# What you need to do
Each time a line of the listing holds "https", copy that line.

[[ Given information, beginning ]]

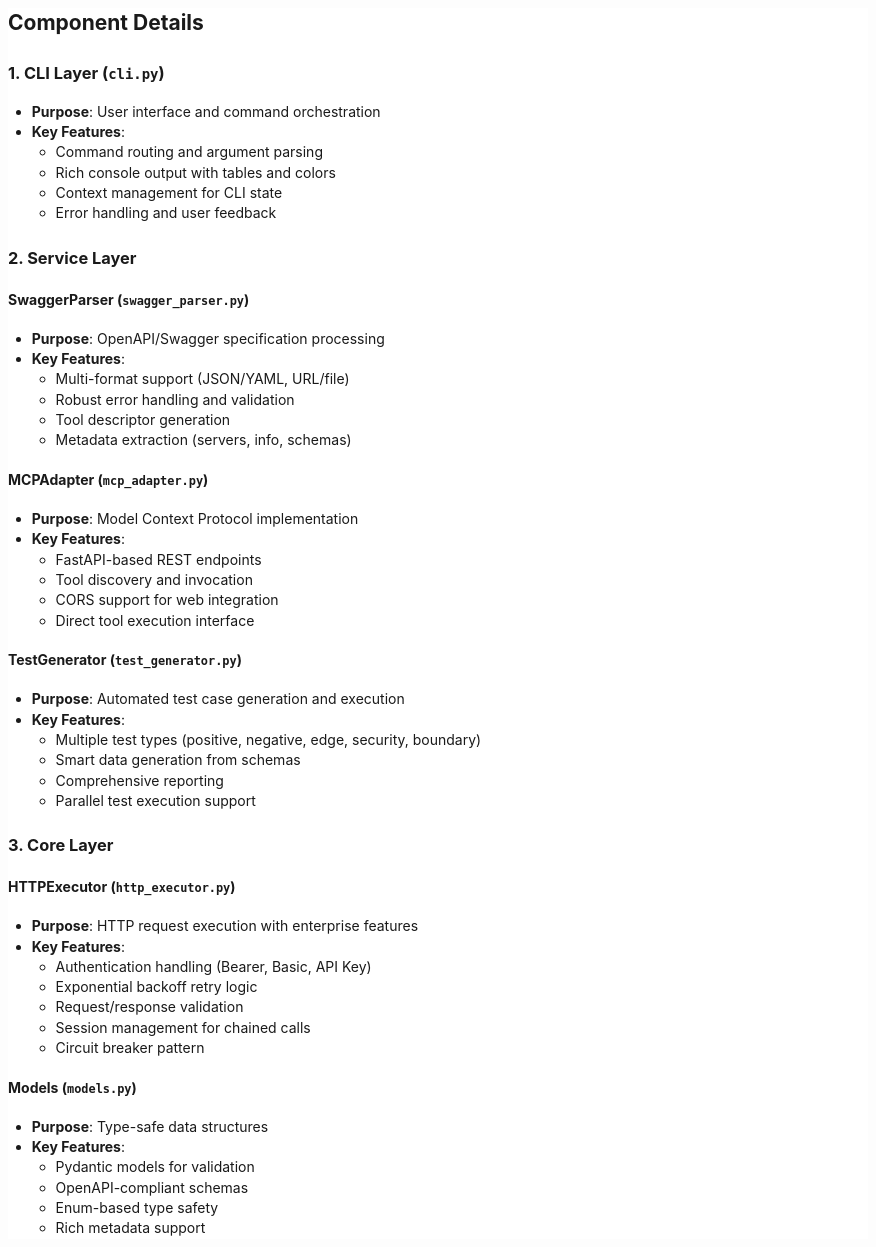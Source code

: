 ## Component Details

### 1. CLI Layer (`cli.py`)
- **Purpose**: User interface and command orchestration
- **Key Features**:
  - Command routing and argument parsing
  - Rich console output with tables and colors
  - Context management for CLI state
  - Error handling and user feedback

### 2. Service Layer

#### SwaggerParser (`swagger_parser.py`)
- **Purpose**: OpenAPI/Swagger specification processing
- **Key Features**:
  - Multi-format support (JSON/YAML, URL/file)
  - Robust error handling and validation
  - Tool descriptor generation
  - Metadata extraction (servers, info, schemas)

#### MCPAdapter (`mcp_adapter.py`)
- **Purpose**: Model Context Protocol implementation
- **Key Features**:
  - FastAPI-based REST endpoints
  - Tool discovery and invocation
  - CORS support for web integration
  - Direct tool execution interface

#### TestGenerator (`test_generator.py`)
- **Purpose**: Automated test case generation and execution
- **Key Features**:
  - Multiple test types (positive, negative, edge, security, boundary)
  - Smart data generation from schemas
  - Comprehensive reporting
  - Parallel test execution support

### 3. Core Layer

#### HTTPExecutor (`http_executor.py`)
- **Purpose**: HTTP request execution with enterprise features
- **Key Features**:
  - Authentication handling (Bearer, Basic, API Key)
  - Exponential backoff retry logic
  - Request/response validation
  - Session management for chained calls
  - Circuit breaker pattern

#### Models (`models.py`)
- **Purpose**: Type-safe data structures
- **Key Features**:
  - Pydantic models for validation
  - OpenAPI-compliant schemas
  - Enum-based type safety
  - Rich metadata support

[[ Given information, end ]]
[[ Given information, beginning ]]

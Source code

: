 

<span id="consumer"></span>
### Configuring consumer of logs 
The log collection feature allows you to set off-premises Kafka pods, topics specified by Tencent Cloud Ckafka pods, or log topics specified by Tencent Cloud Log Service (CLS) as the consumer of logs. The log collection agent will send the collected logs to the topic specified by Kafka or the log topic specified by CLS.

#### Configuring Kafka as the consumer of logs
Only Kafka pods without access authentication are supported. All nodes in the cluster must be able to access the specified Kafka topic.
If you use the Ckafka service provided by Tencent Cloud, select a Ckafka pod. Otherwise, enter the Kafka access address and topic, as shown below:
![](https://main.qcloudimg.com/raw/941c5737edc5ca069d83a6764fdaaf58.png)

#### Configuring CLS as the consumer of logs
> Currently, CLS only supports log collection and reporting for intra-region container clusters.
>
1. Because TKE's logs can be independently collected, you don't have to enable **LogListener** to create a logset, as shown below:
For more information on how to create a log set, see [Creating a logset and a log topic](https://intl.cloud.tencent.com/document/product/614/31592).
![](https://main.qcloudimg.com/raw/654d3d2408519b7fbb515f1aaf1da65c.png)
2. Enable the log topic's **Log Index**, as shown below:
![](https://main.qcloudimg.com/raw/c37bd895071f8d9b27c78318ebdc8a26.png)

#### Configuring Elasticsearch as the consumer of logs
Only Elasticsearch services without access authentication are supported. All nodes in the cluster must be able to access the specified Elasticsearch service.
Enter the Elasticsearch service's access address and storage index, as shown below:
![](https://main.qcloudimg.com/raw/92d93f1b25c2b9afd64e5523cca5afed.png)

[[ Given information, end ]]

# Written response
![](https://main.qcloudimg.com/raw/941c5737edc5ca069d83a6764fdaaf58.png)
For more information on how to create a log set, see [Creating a logset and a log topic](https://intl.cloud.tencent.com/document/product/614/31592).
![](https://main.qcloudimg.com/raw/654d3d2408519b7fbb515f1aaf1da65c.png)
![](https://main.qcloudimg.com/raw/c37bd895071f8d9b27c78318ebdc8a26.png)
![](https://main.qcloudimg.com/raw/92d93f1b25c2b9afd64e5523cca5afed.png)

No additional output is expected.